Hi,

The behaviour is reproduceable on our systems:
* Linux Cluster (Intel Xeon E5-2660 v3, Scientific Linux release 6.8 (Carbon), 
Kernel 2.6.32, nightly 2.x branch) 
The error is independent of the used btl combination on the cluster (Tested 
'sm,self,vader', 'sm,self,openib', 'sm,self', 'vader,self', 'openib,self')
* Cray XC40 (using gnu 6.3 and open mpi 2.0.1, Kernel 3.0.101)
The error manifests always within 50 loop iteration of the below command line.

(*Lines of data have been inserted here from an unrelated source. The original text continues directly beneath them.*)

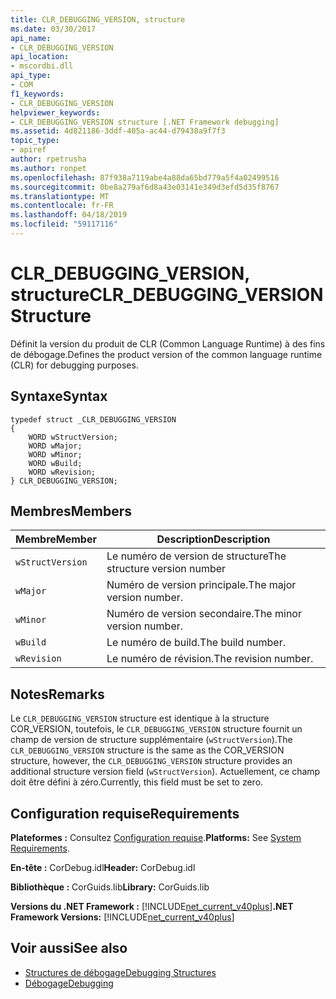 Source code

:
 ```yaml
---
title: CLR_DEBUGGING_VERSION, structure
ms.date: 03/30/2017
api_name:
- CLR_DEBUGGING_VERSION
api_location:
- mscordbi.dll
api_type:
- COM
f1_keywords:
- CLR_DEBUGGING_VERSION
helpviewer_keywords:
- CLR_DEBUGGING_VERSION structure [.NET Framework debugging]
ms.assetid: 4d821186-3ddf-405a-ac44-d79438a9f7f3
topic_type:
- apiref
author: rpetrusha
ms.author: ronpet
ms.openlocfilehash: 87f938a7119abe4a88da65bd779a5f4a02499516
ms.sourcegitcommit: 0be8a279af6d8a43e03141e349d3efd5d35f8767
ms.translationtype: MT
ms.contentlocale: fr-FR
ms.lasthandoff: 04/18/2019
ms.locfileid: "59117116"
---
```

# <a name="clrdebuggingversion-structure"></a><span data-ttu-id="f2d3f-102">CLR_DEBUGGING_VERSION, structure</span><span class="sxs-lookup"><span data-stu-id="f2d3f-102">CLR_DEBUGGING_VERSION Structure</span></span>
<span data-ttu-id="f2d3f-103">Définit la version du produit de CLR (Common Language Runtime) à des fins de débogage.</span><span class="sxs-lookup"><span data-stu-id="f2d3f-103">Defines the product version of the common language runtime (CLR) for debugging purposes.</span></span>  
  
## <a name="syntax"></a><span data-ttu-id="f2d3f-104">Syntaxe</span><span class="sxs-lookup"><span data-stu-id="f2d3f-104">Syntax</span></span>  
  
```  
typedef struct _CLR_DEBUGGING_VERSION  
{  
    WORD wStructVersion;
    WORD wMajor;
    WORD wMinor;
    WORD wBuild;
    WORD wRevision;
} CLR_DEBUGGING_VERSION;
```  
  
## <a name="members"></a><span data-ttu-id="f2d3f-105">Membres</span><span class="sxs-lookup"><span data-stu-id="f2d3f-105">Members</span></span>  
  
|<span data-ttu-id="f2d3f-106">Membre</span><span class="sxs-lookup"><span data-stu-id="f2d3f-106">Member</span></span>|<span data-ttu-id="f2d3f-107">Description</span><span class="sxs-lookup"><span data-stu-id="f2d3f-107">Description</span></span>|  
|------------|-----------------|  
|`wStructVersion`|<span data-ttu-id="f2d3f-108">Le numéro de version de structure</span><span class="sxs-lookup"><span data-stu-id="f2d3f-108">The structure version number</span></span>|  
|`wMajor`|<span data-ttu-id="f2d3f-109">Numéro de version principale.</span><span class="sxs-lookup"><span data-stu-id="f2d3f-109">The major version number.</span></span>|  
|`wMinor`|<span data-ttu-id="f2d3f-110">Numéro de version secondaire.</span><span class="sxs-lookup"><span data-stu-id="f2d3f-110">The minor version number.</span></span>|  
|`wBuild`|<span data-ttu-id="f2d3f-111">Le numéro de build.</span><span class="sxs-lookup"><span data-stu-id="f2d3f-111">The build number.</span></span>|  
|`wRevision`|<span data-ttu-id="f2d3f-112">Le numéro de révision.</span><span class="sxs-lookup"><span data-stu-id="f2d3f-112">The revision number.</span></span>|  
  
## <a name="remarks"></a><span data-ttu-id="f2d3f-113">Notes</span><span class="sxs-lookup"><span data-stu-id="f2d3f-113">Remarks</span></span>  
 <span data-ttu-id="f2d3f-114">Le `CLR_DEBUGGING_VERSION` structure est identique à la structure COR_VERSION, toutefois, le `CLR_DEBUGGING_VERSION` structure fournit un champ de version de structure supplémentaire (`wStructVersion`).</span><span class="sxs-lookup"><span data-stu-id="f2d3f-114">The `CLR_DEBUGGING_VERSION` structure is the same as the COR_VERSION structure, however, the `CLR_DEBUGGING_VERSION` structure provides an additional structure version field (`wStructVersion`).</span></span> <span data-ttu-id="f2d3f-115">Actuellement, ce champ doit être défini à zéro.</span><span class="sxs-lookup"><span data-stu-id="f2d3f-115">Currently, this field must be set to zero.</span></span>  
  
## <a name="requirements"></a><span data-ttu-id="f2d3f-116">Configuration requise</span><span class="sxs-lookup"><span data-stu-id="f2d3f-116">Requirements</span></span>  
 <span data-ttu-id="f2d3f-117">**Plateformes :** Consultez [Configuration requise](../../../../docs/framework/get-started/system-requirements.md).</span><span class="sxs-lookup"><span data-stu-id="f2d3f-117">**Platforms:** See [System Requirements](../../../../docs/framework/get-started/system-requirements.md).</span></span>  
  
 <span data-ttu-id="f2d3f-118">**En-tête :** CorDebug.idl</span><span class="sxs-lookup"><span data-stu-id="f2d3f-118">**Header:** CorDebug.idl</span></span>  
  
 <span data-ttu-id="f2d3f-119">**Bibliothèque :** CorGuids.lib</span><span class="sxs-lookup"><span data-stu-id="f2d3f-119">**Library:** CorGuids.lib</span></span>  
  
 <span data-ttu-id="f2d3f-120">**Versions du .NET Framework :** [!INCLUDE[net_current_v40plus](../../../../includes/net-current-v40plus-md.md)]</span><span class="sxs-lookup"><span data-stu-id="f2d3f-120">**.NET Framework Versions:** [!INCLUDE[net_current_v40plus](../../../../includes/net-current-v40plus-md.md)]</span></span>  
  
## <a name="see-also"></a><span data-ttu-id="f2d3f-121">Voir aussi</span><span class="sxs-lookup"><span data-stu-id="f2d3f-121">See also</span></span>

- [<span data-ttu-id="f2d3f-122">Structures de débogage</span><span class="sxs-lookup"><span data-stu-id="f2d3f-122">Debugging Structures</span></span>](../../../../docs/framework/unmanaged-api/debugging/debugging-structures.md)
- [<span data-ttu-id="f2d3f-123">Débogage</span><span class="sxs-lookup"><span data-stu-id="f2d3f-123">Debugging</span></span>](../../../../docs/framework/unmanaged-api/debugging/index.md)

The behaviour is not reproduceable with neither Open MPI 2.0.1 nor 2.1.0rc2 on 
my notebook (Arch Linux, gcc 6.3.1, Kernel 4.9.11)

Best
Christoph


----- Original Message -----
From: "Howard Pritchard" <hpprit...@gmail.com>
To: "Open MPI Users" <users@lists.open-mpi.org>
Sent: Friday, March 3, 2017 9:02:22 PM
Subject: Re: [OMPI users] Shared Windows and MPI_Accumulate

Hello Joseph, 

I'm still unable to reproduce this system on my SLES12 x86_64 node. 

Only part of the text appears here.